Like the other state school I’d visited there were plenty of broken computers and screens. They used to have a 3G connection to the Internet, but large unexplained bills had discouraged the school from using it and the 3G device was missing when we looked for it. As ever, the electricity supply was overstretched and prone to fail. However across Southern India there are news reports of chronic under-capacity of power generation so the school appeared no worse off than many other Electricity customers.

The pupils really enjoyed using the computers, particularly some of the programs provided with Edubuntu and typically sat two or three to a chair and worked collaboratively with the program they were using. The teachers were very supportive of the children and volunteered their time after school to help the children use the computers informally.

After our visit to the school I spent some time with the team from Cognizant and we were able to share experiences and ideas for ways to help the current set of schools and through helping those schools to help those schools help other schools with their computing. We agreed we needed to find scalable ways to help schools support themselves, each other, and ideally for those schools to help schools who weren’t directly supported by either Cognizant or the Fisherman Trust.

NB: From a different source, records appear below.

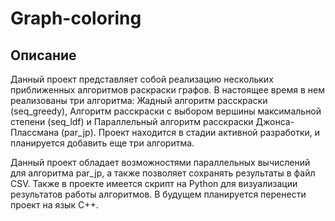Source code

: # Graph-coloring
## Описание
Данный проект представляет собой реализацию нескольких приближенных алгоритмов раскраски графов. В настоящее время в нем реализованы три алгоритма: Жадный алгоритм расскраски (seq_greedy), Алгоритм расскраски с выбором вершины максимальной степени (seq_ldf) и Параллельный алгоритм расскраски Джонса-Плассмана (par_jp). Проект находится в стадии активной разработки, и планируется добавить еще три алгоритма.

Данный проект обладает возможностями параллельных вычислений для алгоритма par_jp, а также позволяет сохранять результаты в файл CSV. Также в проекте имеется скрипт на Python для визуализации результатов работы алгоритмов. В будущем планируется перенести проект на язык C++.
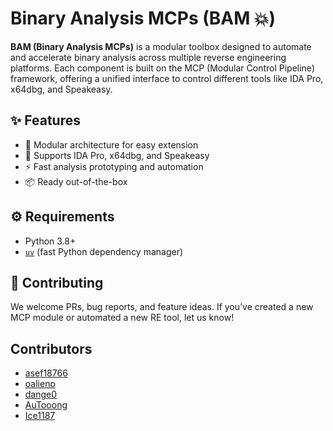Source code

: # Binary Analysis MCPs (BAM 💥)

**BAM (Binary Analysis MCPs)** is a modular toolbox designed to automate and accelerate binary analysis across multiple reverse engineering platforms. Each component is built on the MCP (Modular Control Pipeline) framework, offering a unified interface to control different tools like IDA Pro, x64dbg, and Speakeasy.


## ✨ Features

- 🧩 Modular architecture for easy extension
- 🐞 Supports IDA Pro, x64dbg, and Speakeasy
- ⚡ Fast analysis prototyping and automation
- 📦 Ready out-of-the-box


## ⚙️ Requirements

- Python 3.8+
- [`uv`](https://github.com/astral-sh/uv) (fast Python dependency manager)


## 🤝 Contributing
We welcome PRs, bug reports, and feature ideas. If you’ve created a new MCP module or automated a new RE tool, let us know!

## Contributors
* [asef18766](https://github.com/asef18766)
* [oalieno](https://github.com/oalieno)
* [dange0](https://github.com/dange0)
* [AuTooong](https://github.com/AuTooong)
* [Ice1187](https://github.com/Ice1187)
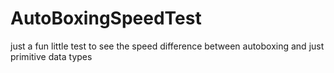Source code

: # AutoBoxingSpeedTest
just a fun little test to see the speed difference between autoboxing and just primitive data types

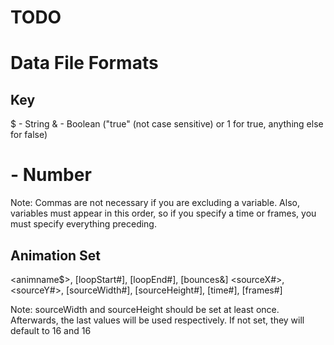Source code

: # TODO



# Data File Formats

## Key

$ - String
& - Boolean ("true" (not case sensitive) or 1 for true,
    anything else for false)
# - Number

Note: Commas are not necessary if you are excluding a variable.
Also, variables must appear in this order, so if you specify a
time or frames, you must specify everything preceding.

## Animation Set

<animname$>, [loopStart#], [loopEnd#], [bounces&]
<sourceX#>, <sourceY#>, [sourceWidth#], [sourceHeight#], [time#], [frames#]

Note: sourceWidth and sourceHeight should be set at least once.
Afterwards, the last values will be used respectively. If not
set, they will default to 16 and 16

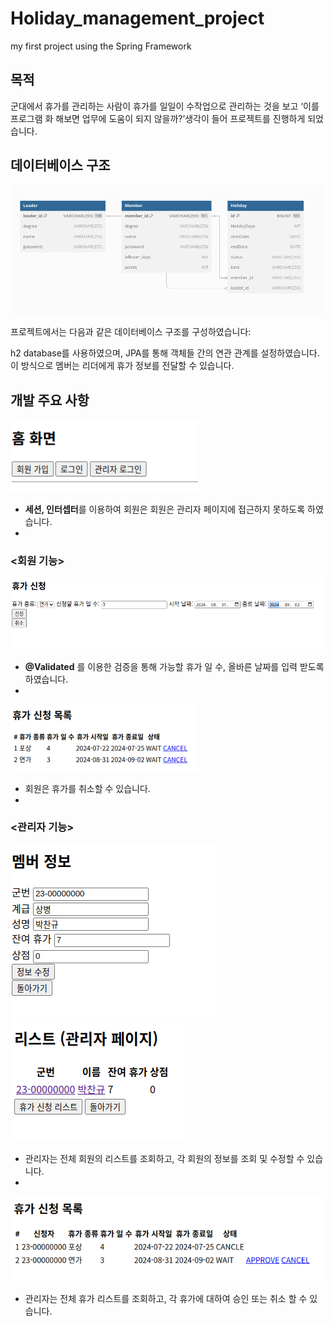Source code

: # Holiday_management_project
my first project using the Spring Framework
## 목적

군대에서 휴가를 관리하는 사람이 휴가를 일일이 수작업으로 관리하는 것을 보고 ‘이를 프로그램 화 해보면 업무에 도움이 되지 않을까?’생각이 들어 프로젝트를 진행하게 되었습니다.

## 데이터베이스 구조

![image.png](https://github.com/sammool/Holiday_management_project/blob/main/image.png?raw=true)

프로젝트에서는 다음과 같은 데이터베이스 구조를 구성하였습니다:

h2 database를 사용하였으며, JPA를 통해 객체들 간의 연관 관계를 설정하였습니다. 이 방식으로 멤버는 리더에게 휴가 정보를 전달할 수 있습니다.
<br>
## 개발 주요 사항

<img src="https://github.com/sammool/Holiday_management_project/blob/main/image%20(1).png?raw=true" width="300">

- **세션, 인터셉터**를 이용하여 회원은 회원은 관리자 페이지에 접근하지 못하도록 하였습니다.
- <br>

### <회원 기능>

![image.png](https://github.com/sammool/Holiday_management_project/blob/main/image%20(2).png?raw=true)

- **@Validated** 를 이용한 검증을 통해 가능할 휴가 일 수, 올바른 날짜를 입력 받도록 하였습니다.
- <br>

<img src="https://github.com/sammool/Holiday_management_project/blob/main/image%20(3).png?raw=true" width="300">

- 회원은 휴가를 취소할 수 있습니다.
- <br>

### <관리자 기능>

![image.png](https://github.com/sammool/Holiday_management_project/blob/main/image%20(4).png?raw=true) ![image.png](https://github.com/sammool/Holiday_management_project/blob/main/image%20(5).png?raw=true)

- 관리자는 전체 회원의 리스트를 조회하고, 각 회원의 정보를 조회 및 수정할 수 있습니다.
- <br>

![image.png](https://github.com/sammool/Holiday_management_project/blob/main/image%20(6).png?raw=true)

- 관리자는 전체 휴가 리스트를 조회하고, 각 휴가에 대하여 승인 또는 취소 할 수 있습니다.
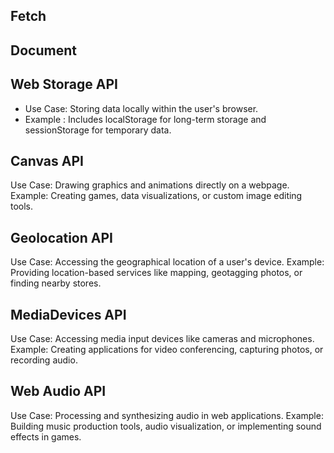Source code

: ## Fetch

## Document

## Web Storage API
*  Use Case: Storing data locally within the user's browser.
*   Example : Includes localStorage for long-term storage and sessionStorage for temporary data.

## Canvas API
Use Case: Drawing graphics and animations directly on a webpage.
Example: Creating games, data visualizations, or custom image editing tools.


## Geolocation API
Use Case: Accessing the geographical location of a user's device.
Example: Providing location-based services like mapping, geotagging photos, or finding nearby stores.

## MediaDevices API
Use Case: Accessing media input devices like cameras and microphones.
Example: Creating applications for video conferencing, capturing photos, or recording audio.

## Web Audio API
Use Case: Processing and synthesizing audio in web applications.
Example: Building music production tools, audio visualization, or implementing sound effects in games.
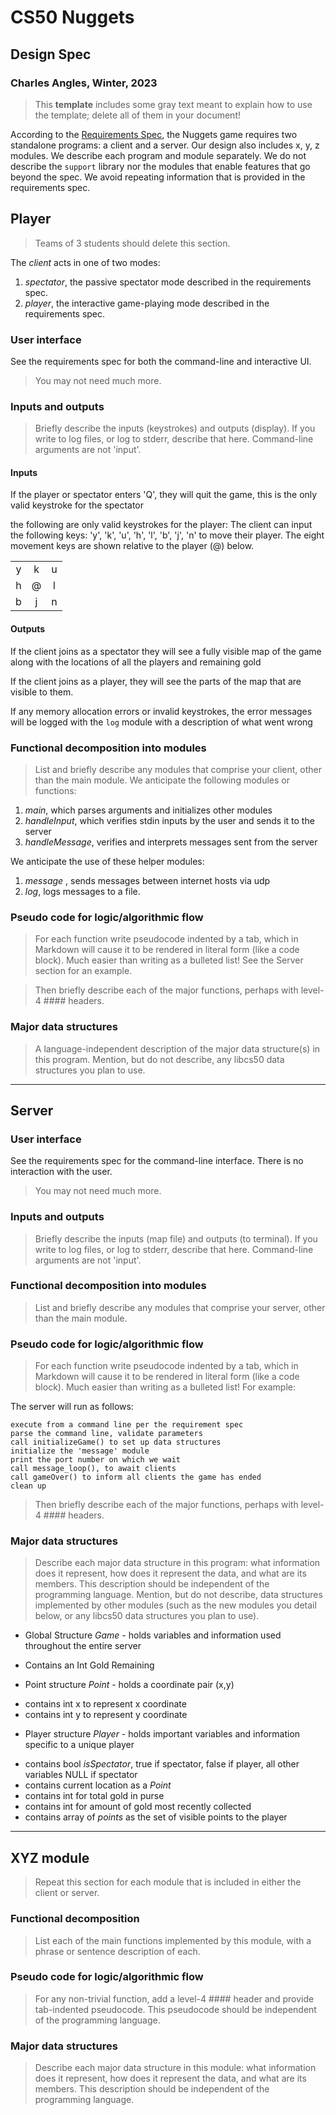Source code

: # CS50 Nuggets
## Design Spec
### Charles Angles, Winter, 2023

> This **template** includes some gray text meant to explain how to use the template; delete all of them in your document!

According to the [Requirements Spec](REQUIREMENTS.md), the Nuggets game requires two standalone programs: a client and a server.
Our design also includes x, y, z modules.
We describe each program and module separately.
We do not describe the `support` library nor the modules that enable features that go beyond the spec.
We avoid repeating information that is provided in the requirements spec.


## Player

> Teams of 3 students should delete this section.

The *client* acts in one of two modes:

 1. *spectator*, the passive spectator mode described in the requirements spec.
 2. *player*, the interactive game-playing mode described in the requirements spec.

### User interface

See the requirements spec for both the command-line and interactive UI.

> You may not need much more.

### Inputs and outputs

> Briefly describe the inputs (keystrokes) and outputs (display).
> If you write to log files, or log to stderr, describe that here.
> Command-line arguments are not 'input'.

#### Inputs

If the player or spectator enters 'Q', they will quit the game, this is the only valid keystroke for the spectator

the following are only valid keystrokes for the player:
The client can input the following keys: 'y', 'k', 'u', 'h', 'l', 'b', 'j', 'n' to move their player.
The eight movement keys are shown relative to the player (@) below.

|     |     |     |
|:---:|:---:|:---:|
|  y  |  k  |  u  |
|  h  |  @  |  l  |
|  b  |  j  |  n  |

#### Outputs

If the client joins as a spectator  they will see a fully visible map of the game along with the locations of all the players and remaining gold

If the client joins as a player, they will see the parts of the map that are visible to them.

If any memory allocation errors or invalid keystrokes, the error messages will be logged with the `log` module with a description of what went wrong


### Functional decomposition into modules

> List and briefly describe any modules that comprise your client, other than the main module.
We anticipate the following modules or functions:

1. *main*, which parses arguments and initializes other modules
2. *handleInput*, which verifies stdin inputs by the user and sends it to the server
3. *handleMessage*, verifies and interprets messages sent from the server 

We anticipate the use of these helper modules:

1. *message* , sends messages between internet hosts via udp
2. *log*, logs messages to a file.
 
### Pseudo code for logic/algorithmic flow

> For each function write pseudocode indented by a tab, which in Markdown will cause it to be rendered in literal form (like a code block).
> Much easier than writing as a bulleted list!
> See the Server section for an example.

> Then briefly describe each of the major functions, perhaps with level-4 #### headers.

### Major data structures

> A language-independent description of the major data structure(s) in this program.
> Mention, but do not describe, any libcs50 data structures you plan to use.

---

## Server
### User interface

See the requirements spec for the command-line interface.
There is no interaction with the user.

> You may not need much more.

### Inputs and outputs

> Briefly describe the inputs (map file) and outputs (to terminal).
> If you write to log files, or log to stderr, describe that here.
> Command-line arguments are not 'input'.

### Functional decomposition into modules

> List and briefly describe any modules that comprise your server, other than the main module.

### Pseudo code for logic/algorithmic flow

> For each function write pseudocode indented by a tab, which in Markdown will cause it to be rendered in literal form (like a code block).
> Much easier than writing as a bulleted list!
> For example:

The server will run as follows:

	execute from a command line per the requirement spec
	parse the command line, validate parameters
	call initializeGame() to set up data structures
	initialize the 'message' module
	print the port number on which we wait
	call message_loop(), to await clients
	call gameOver() to inform all clients the game has ended
	clean up


> Then briefly describe each of the major functions, perhaps with level-4 #### headers.

### Major data structures

> Describe each major data structure in this program: what information does it represent, how does it represent the data, and what are its members.
> This description should be independent of the programming language.
> Mention, but do not describe, data structures implemented by other modules (such as the new modules you detail below, or any libcs50 data structures you plan to use).

* Global Structure *Game* - holds variables and information used throughout the entire server 
 - Contains an Int Gold Remaining
> 
>
* Point structure *Point* - holds a coordinate pair (x,y)
- contains int x to represent x coordinate
- contains int y to represent y coordinate

* Player structure *Player* - holds important variables and information specific to a unique player
- contains bool *isSpectator*, true if spectator, false if player, all other variables NULL if spectator
- contains current location as a *Point*
- contains int for total gold in purse
- contains int for amount of gold most recently collected
- contains array of *points* as the set of visible points to the player
---

## XYZ module

> Repeat this section for each module that is included in either the client or server.

### Functional decomposition

> List each of the main functions implemented by this module, with a phrase or sentence description of each.

### Pseudo code for logic/algorithmic flow

> For any non-trivial function, add a level-4 #### header and provide tab-indented pseudocode.
> This pseudocode should be independent of the programming language.

### Major data structures

> Describe each major data structure in this module: what information does it represent, how does it represent the data, and what are its members.
> This description should be independent of the programming language.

We decided there were several ways we could help immediately:

  • The local network and support team from Cognizant could investigate the problems and causes of faulty equipment. They would fix some of the problems and then help the schools to find ways to fix the other computers where practical.
  • Reinvigorate the training for the teachers in using Edubuntu. Cognizant volunteers would also help the schools learn how to install Edubuntu so the schools could be more self-reliant and resourceful.
  • Raj, of the Fisherman Trust would send a couple of copies of the Zoombinis software to the team at Cognizant so they can evaluate it with one or two of the schools they support. We could then consider ways to procure more copies if the software seems to be useful for those schools.

Conversely, the Cognizant team has lots of experience, particularly in installing and configuring Edubuntu that the small team in the Fishermen Trust can apply in the schools they help. We really appreciate their friendly and open advice and expertise.